A bit of an ominous start to the trip, but as it turned out, that was the only avy activity we had all week.

Beyond that, it was essentially BC hut trip standard fare:  wake up, feast on breakfast, have the usual "who's going where" cluster, everyone leaves, march about and ski some great lines, come back and drink, eat, play games (except for Elliot!) hit the rack, and repeat the next day.  Here are a slew of pics:
big flat glaciers, with Mt Sir Sandford looming in the distance

Marching to the Gendarmes

Our fearful leader heading up into Heaven

where he become positively Angelic
then hucked his carc....

and was proud to finally be a ski-breaker!
Speaking of hucking, Christian decided that this OMA (Old Man Air) wasn't enough, and decided to go big.  Here's the sequence:
Rockin on down, getting ready to fly

so excited he's flapping his wings in anticipation....

then becomes a veritable jet! 

The shot of the trip.  

The cratering-in on the dead flat surface.
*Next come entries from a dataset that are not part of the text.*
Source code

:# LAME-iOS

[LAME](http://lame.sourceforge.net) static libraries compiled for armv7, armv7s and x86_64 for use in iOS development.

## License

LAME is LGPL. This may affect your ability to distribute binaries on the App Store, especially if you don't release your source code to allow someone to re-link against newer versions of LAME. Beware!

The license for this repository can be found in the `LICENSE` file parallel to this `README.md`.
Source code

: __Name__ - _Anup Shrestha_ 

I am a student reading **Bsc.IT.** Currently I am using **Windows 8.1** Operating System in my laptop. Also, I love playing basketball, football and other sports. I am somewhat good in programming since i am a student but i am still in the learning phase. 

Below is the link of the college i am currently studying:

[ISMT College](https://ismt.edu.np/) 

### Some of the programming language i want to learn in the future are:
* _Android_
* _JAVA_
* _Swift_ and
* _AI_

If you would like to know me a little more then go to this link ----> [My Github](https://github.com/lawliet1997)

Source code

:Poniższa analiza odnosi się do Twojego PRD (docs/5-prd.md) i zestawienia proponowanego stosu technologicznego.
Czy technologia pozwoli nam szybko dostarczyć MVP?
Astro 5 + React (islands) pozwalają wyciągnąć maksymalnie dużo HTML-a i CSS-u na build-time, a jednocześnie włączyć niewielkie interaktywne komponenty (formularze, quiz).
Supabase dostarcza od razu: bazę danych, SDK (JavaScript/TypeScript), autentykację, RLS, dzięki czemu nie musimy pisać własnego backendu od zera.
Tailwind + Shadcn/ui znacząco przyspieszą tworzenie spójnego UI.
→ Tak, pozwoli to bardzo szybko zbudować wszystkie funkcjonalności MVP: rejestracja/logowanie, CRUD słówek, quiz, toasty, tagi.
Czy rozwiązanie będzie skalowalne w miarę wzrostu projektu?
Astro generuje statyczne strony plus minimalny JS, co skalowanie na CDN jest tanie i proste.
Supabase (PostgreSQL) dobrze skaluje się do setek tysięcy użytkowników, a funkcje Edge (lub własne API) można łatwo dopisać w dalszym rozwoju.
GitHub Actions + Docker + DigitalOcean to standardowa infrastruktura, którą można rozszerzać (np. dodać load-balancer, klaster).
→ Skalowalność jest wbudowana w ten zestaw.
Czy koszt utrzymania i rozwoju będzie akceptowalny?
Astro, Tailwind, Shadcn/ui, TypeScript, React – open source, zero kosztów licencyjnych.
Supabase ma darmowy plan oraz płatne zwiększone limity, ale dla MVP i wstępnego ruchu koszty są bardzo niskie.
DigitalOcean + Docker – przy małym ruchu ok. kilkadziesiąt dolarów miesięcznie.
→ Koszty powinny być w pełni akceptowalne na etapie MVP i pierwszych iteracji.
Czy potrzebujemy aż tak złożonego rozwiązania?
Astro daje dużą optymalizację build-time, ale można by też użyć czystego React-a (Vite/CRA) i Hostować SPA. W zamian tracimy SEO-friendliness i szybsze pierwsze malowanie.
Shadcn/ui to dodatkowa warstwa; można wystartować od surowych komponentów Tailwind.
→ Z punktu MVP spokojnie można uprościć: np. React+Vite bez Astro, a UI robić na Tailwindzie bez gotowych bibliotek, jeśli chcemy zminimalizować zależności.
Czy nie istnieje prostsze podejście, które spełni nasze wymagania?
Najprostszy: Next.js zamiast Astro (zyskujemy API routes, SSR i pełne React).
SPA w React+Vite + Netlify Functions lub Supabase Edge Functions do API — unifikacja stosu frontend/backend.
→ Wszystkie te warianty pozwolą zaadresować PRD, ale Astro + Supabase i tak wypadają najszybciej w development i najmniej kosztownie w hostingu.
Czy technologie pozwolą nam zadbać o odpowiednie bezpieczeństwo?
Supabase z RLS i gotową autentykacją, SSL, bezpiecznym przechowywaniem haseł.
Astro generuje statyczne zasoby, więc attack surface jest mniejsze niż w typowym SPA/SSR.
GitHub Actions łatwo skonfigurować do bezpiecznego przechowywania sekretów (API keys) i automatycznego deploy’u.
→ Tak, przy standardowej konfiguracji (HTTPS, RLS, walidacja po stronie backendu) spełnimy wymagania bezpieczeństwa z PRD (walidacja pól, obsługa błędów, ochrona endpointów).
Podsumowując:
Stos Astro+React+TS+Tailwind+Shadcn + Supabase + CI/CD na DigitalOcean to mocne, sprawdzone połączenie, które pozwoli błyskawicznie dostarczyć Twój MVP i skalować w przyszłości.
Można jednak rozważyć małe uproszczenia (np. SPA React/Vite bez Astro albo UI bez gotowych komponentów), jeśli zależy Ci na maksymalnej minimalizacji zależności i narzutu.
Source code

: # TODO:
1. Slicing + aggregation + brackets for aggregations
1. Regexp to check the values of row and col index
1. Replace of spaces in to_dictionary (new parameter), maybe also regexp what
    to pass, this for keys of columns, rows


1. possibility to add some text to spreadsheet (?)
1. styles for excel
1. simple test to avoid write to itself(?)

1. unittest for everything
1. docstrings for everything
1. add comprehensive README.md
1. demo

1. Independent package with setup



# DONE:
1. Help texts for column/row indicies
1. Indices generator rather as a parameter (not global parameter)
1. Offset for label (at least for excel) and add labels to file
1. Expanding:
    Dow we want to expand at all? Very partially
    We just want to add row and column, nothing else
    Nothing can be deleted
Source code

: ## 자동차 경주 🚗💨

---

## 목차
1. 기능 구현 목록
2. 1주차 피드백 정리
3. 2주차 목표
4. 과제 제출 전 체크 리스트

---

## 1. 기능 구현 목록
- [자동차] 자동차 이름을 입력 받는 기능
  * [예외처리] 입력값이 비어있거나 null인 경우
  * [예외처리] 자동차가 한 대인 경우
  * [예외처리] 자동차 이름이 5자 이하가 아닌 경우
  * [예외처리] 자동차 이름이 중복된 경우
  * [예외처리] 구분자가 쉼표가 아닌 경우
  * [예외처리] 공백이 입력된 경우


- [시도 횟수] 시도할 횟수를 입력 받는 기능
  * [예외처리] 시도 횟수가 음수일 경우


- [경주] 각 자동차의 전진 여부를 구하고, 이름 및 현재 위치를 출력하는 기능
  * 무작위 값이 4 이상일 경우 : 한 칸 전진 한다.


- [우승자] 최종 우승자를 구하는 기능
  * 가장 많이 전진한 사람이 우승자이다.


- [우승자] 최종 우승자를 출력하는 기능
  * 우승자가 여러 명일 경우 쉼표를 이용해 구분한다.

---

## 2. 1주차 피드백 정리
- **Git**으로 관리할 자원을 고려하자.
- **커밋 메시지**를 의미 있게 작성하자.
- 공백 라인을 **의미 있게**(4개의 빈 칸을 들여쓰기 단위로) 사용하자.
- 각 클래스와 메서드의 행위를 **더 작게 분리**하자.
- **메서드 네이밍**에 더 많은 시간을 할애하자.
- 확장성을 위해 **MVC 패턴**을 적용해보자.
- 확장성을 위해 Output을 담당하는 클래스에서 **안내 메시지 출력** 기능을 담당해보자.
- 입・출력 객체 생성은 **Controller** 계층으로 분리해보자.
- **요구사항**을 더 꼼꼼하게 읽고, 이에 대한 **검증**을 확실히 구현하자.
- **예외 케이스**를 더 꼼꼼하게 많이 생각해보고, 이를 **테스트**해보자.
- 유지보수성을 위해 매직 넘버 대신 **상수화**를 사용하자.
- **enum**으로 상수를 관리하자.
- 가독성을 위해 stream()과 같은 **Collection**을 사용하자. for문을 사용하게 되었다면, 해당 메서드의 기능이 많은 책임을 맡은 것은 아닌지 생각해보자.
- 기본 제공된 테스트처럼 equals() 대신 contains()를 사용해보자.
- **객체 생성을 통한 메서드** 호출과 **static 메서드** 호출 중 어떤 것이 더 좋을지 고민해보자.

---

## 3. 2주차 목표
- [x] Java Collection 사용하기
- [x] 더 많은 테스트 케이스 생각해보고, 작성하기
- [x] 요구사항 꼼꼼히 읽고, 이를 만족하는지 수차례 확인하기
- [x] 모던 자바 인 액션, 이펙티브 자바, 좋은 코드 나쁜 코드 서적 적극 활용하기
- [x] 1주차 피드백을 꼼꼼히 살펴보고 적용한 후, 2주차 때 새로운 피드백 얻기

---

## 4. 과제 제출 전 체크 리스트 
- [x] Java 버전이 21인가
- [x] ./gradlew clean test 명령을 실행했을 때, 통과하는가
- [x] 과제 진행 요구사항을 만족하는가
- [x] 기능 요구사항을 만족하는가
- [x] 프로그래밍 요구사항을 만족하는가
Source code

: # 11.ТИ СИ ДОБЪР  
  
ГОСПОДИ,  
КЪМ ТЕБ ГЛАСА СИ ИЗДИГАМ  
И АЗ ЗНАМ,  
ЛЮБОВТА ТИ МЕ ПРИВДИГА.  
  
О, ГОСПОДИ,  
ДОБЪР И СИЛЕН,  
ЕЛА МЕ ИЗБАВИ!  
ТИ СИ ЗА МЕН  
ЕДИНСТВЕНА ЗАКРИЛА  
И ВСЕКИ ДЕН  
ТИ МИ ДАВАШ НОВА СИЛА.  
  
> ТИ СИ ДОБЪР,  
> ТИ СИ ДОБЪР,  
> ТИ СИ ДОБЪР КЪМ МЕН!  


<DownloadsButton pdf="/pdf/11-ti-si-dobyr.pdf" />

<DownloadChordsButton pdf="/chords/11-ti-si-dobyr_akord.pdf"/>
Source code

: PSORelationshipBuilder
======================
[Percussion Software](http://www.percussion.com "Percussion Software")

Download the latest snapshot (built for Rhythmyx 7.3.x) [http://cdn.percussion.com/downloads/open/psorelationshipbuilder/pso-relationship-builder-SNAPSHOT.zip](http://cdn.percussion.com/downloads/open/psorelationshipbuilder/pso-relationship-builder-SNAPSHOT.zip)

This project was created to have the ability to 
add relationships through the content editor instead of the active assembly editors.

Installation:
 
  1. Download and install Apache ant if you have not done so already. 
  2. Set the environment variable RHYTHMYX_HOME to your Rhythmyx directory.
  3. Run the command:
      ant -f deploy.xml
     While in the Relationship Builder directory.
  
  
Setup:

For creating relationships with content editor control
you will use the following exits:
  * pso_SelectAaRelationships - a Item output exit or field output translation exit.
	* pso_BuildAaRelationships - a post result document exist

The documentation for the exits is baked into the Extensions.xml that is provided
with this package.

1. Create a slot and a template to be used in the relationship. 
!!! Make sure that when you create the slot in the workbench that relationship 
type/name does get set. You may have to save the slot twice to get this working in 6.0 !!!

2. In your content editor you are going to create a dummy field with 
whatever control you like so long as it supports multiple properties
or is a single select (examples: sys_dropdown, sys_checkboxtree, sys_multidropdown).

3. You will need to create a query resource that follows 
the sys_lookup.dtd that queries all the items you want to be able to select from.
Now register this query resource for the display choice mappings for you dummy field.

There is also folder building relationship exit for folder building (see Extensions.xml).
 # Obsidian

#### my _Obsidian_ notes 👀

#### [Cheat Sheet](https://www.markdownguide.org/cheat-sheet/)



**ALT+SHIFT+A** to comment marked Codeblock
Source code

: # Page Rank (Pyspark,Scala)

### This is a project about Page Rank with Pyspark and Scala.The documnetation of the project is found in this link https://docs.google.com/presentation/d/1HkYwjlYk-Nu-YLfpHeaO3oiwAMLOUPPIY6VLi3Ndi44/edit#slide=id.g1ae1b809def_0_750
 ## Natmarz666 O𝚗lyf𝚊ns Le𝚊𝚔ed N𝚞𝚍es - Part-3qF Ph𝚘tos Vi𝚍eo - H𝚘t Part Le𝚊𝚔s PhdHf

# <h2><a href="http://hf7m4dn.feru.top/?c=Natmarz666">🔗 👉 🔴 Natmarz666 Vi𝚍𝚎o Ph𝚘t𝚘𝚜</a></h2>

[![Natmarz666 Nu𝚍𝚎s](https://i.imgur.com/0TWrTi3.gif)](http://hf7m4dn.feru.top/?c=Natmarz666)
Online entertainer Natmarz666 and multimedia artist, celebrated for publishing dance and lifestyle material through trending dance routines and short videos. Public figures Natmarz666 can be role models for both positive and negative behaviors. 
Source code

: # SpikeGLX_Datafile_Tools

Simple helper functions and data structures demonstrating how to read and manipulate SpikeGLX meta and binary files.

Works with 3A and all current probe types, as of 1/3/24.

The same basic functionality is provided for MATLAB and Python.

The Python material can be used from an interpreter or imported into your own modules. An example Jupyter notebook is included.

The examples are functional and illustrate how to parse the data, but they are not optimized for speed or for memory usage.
I thought I had just witnessed a paralysis!  

But Ullr the snow god smiled on the fair Christian, and with a bit of a sore back and neck he was railing the next day!

I decided to shoot the tube....

And our weather improved again so we could go up high....
and feel pretty small.....

it wasn't super steep skiing....

but was pretty sublime.
little person, big mountains

snacking, something we do well
Ash in her element
Near the top of Sentinel Peak, which looms above the hut
Gay Flat Powder Canadian style

Wind sculpted old ski tracks...
including pole plants....
Sarah and Christian on top of the world
And Mark well below that, getting our drinking water.  
Team Voile, stoked about our most-excellent V6's, which were perfect for the variable conditions we had
scruffy folks, phun times
with a special visit by the local clown!
No trip is complete without the gratuitous hut kicker fest, so I invoked some long lost gags from the bag:

And while we waited for the heli to whisk us back to cilivization, Austin (who had never toured before, yet slayed it!) took advantage of the deep-snowpack trench to gap huck....

and thus we were done.  Fairy Meadows isn't the most skiable hut we've been to, but the infamous craggy terrain is pretty ridonculous.

Then back to the humdrum Wasatch...

Our fellow hutmates  -from the Northwest - turned out to be stellar photographers, and for mo bettah scenic shots of the area here are a couple of links to their sites to get a better sense of the terrain and see pics of people you don't know.

Thanks again to Elliot for having the foresight - and luck - to get the hut late season (and in a challenging Wasatch season!), organizing the trip, putting together a great crew, and inviting us!